Грохот, тяжёлый топот раздались за низким сарайным окошком, кто-то заорал: «Пожар, пожар! Выходите, мать вашу! Сгорим! Давай воды, бегом к колонке…». Ефим и Иосиф кинулись на улицу, только Колька замешкался, перекладывая кашу из котелков обратно в термосок с тщетной надеждой сохранить тепло.
Горел соседний дом, а их сараю вроде ничего не угрожало. Но вот на дом, куда вселились солдаты батареи, огонь мог перекинуться запросто. Горящий дом был каменным, крепким, чему там гореть-то – деревянные только перекрытия да крыша… Вот она и полыхала. Но как огонь добрался туда? Колька обошёл здание и у торцовой стены дома, с тыльной стороны увидел два плотно скрученных полуобгорелых жгута сена.
– Вона что, домик-то подожгли. И кто ж это сподобился? Немцы или наши лихие ребятушки?
Языки пламени с воем поднимались над поселком, заревом освещали небо, пытаясь слизнуть с него звезду, низко висящую над крышами. За свой долгий век балки и стропила высохли и теперь горели самозабвенно, будто в этом и состоял долг дерева, отсроченный человеком так надолго и неразумно. С отчаянным треском лопалась и рушилась наземь тяжёлая черепица. Ветра не было, но самим пожаром создавалась такая неравномерная мощная тяга, что языки пламени бросало из стороны в сторону. Солдаты споро таскали воду и поливали крышу своего дома, не позволяя ей, всё сильнее раскалявшейся от бушевавшего по соседству пожара, воспламениться. На коньке крыши сидел заряжающий Петруха Тихий и указывал, куда надо лить воду. Только наводчик Романенко стоял недвижно, прислонившись к забору, глубоко дышал и во все глаза смотрел на пожар, словно пытался впустить пламя внутрь себя.
– Что стал, давай тащи воду, дом спасай, – крикнул ему Колька.
– Чего его спасать-то… Вон сколько этих домов-то. Поселок большой, в любой селись. Нехай себе горит, любо мне видеть это.
– Дурак ты, братец, или больной. Душа у тебя, видать, совсем закоптилась, свет не пропускает, почистить бы надо. – Больше Колька препираться не стал, побежал с ведрами к колонке.

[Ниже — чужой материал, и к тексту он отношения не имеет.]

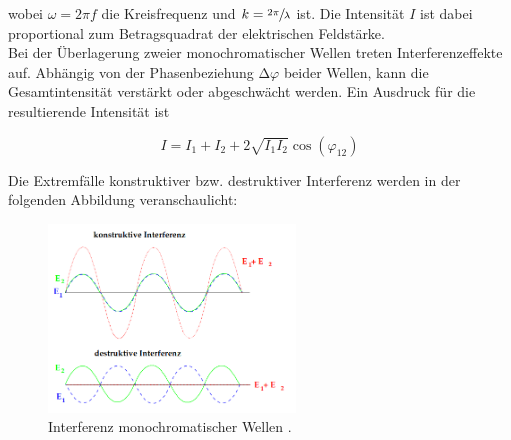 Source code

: \noindent wobei $\omega = 2\pi{}f$ die Kreisfrequenz und $k = \sfrac{2\pi}{\lambda}$ ist. Die Intensität $I$ ist dabei proportional 
zum Betragsquadrat der elektrischen Feldstärke.\\

\noindent Bei der Überlagerung zweier monochromatischer Wellen treten Interferenzeffekte auf. Abhängig von der Phasenbeziehung $\increment\varphi$
beider Wellen, kann die Gesamtintensität verstärkt oder abgeschwächt werden. Ein Ausdruck für die resultierende Intensität ist 

\begin{equation}
\label{eqn:Intensitaet}
    I = I_1 + I_2 + 2\sqrt{I_1I_2}\cos\left(\varphi_{12}\right)
\end{equation}

\noindent Die Extremfälle konstruktiver bzw. destruktiver Interferenz werden in der folgenden Abbildung veranschaulicht:

\begin{figure}
    \centering
    \includegraphics[height=5cm]{Interferenz.png}
    \caption{Interferenz monochromatischer Wellen \cite{Versuchsanleitung_v401}.}
    \label{fig:Interferenz}
\end{figure}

Через час всё утихомирилось, крыша рухнула внутрь дома и ещё горела, но языки пламени высоко уже не поднимались. Солдаты, мокрые и прокопченные, костеря все на свете, стали расходиться.
– У кого только руки чешутся? Кому в голову пришло крепкий дом запалить, – сокрушался Иосиф, – руки ему оборвать надо.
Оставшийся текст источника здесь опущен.